Data shown
· · · · · · ·

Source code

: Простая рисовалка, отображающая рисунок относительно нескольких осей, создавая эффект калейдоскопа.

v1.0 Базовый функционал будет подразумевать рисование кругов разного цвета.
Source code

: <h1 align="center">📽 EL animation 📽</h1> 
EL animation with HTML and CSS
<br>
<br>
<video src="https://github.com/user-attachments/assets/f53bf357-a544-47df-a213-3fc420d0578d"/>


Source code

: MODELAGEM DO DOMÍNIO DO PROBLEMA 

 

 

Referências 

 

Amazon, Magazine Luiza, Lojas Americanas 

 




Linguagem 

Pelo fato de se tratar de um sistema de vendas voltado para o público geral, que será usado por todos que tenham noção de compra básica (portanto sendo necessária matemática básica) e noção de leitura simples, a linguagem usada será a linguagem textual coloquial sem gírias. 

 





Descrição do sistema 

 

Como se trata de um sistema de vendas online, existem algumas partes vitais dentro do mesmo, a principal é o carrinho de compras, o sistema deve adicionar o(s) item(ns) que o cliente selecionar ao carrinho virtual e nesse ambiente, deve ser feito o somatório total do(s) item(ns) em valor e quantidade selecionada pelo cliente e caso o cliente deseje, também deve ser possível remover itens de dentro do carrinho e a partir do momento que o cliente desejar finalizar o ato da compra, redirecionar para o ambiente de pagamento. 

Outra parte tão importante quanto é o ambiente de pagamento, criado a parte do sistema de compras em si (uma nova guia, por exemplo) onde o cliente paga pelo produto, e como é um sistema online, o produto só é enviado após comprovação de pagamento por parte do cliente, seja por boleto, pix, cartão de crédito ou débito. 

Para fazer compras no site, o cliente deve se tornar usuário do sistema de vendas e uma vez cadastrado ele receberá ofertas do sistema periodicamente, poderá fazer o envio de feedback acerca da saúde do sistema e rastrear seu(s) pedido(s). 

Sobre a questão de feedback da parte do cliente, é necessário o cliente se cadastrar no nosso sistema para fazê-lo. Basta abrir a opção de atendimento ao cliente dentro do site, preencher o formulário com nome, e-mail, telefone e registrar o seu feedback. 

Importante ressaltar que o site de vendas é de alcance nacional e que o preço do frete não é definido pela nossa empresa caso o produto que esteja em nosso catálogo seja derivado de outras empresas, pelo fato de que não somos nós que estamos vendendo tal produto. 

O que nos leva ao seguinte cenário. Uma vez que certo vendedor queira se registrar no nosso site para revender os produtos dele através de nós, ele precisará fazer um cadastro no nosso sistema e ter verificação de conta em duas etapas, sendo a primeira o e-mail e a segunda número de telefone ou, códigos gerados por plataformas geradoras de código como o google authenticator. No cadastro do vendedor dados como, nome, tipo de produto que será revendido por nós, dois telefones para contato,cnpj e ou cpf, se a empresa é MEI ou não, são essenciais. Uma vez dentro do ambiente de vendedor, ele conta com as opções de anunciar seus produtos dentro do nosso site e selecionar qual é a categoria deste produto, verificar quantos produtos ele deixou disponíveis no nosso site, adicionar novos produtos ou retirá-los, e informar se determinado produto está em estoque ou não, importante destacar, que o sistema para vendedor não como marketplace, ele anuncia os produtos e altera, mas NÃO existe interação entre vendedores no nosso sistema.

· · · · · · ·

Assignment
Show the lines above with "animation".

Written reply
: <h1 align="center">📽 EL animation 📽</h1> 
EL animation with HTML and CSS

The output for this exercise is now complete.